- [TASK DIRECTIONS]: The answer must consist of every line in the records that contains the word "with".

[Stored items]

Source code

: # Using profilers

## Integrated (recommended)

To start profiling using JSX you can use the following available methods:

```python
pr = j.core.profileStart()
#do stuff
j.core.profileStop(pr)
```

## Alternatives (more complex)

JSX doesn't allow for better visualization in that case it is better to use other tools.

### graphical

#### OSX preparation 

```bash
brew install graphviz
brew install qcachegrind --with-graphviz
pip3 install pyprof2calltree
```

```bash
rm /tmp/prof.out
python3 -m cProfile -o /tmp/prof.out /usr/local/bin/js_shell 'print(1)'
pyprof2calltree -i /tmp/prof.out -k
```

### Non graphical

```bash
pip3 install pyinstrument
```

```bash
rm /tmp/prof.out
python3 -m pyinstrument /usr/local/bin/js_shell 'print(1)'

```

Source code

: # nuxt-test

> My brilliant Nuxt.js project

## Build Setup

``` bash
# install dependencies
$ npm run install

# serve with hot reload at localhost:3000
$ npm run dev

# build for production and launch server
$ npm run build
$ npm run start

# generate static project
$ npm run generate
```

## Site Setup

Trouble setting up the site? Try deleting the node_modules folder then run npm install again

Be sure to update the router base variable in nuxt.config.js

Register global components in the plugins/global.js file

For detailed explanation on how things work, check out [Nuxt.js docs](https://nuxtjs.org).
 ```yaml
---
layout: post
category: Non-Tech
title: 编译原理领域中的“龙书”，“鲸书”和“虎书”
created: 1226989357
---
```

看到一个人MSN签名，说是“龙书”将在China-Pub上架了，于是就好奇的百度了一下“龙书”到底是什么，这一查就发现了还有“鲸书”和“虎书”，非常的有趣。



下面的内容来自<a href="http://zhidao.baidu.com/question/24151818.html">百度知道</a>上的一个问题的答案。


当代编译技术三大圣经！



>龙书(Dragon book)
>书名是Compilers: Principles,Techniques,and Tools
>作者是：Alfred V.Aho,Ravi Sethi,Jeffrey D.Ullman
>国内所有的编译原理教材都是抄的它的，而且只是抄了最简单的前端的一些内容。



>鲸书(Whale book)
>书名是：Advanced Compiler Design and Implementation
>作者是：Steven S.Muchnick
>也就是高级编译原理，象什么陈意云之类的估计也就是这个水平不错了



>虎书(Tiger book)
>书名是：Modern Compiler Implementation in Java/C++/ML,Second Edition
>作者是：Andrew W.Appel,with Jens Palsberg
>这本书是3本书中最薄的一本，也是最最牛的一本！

- [SOLUTION TO THIS PROBLEM]:
brew install qcachegrind --with-graphviz
# serve with hot reload at localhost:3000
>作者是：Andrew W.Appel,with Jens Palsberg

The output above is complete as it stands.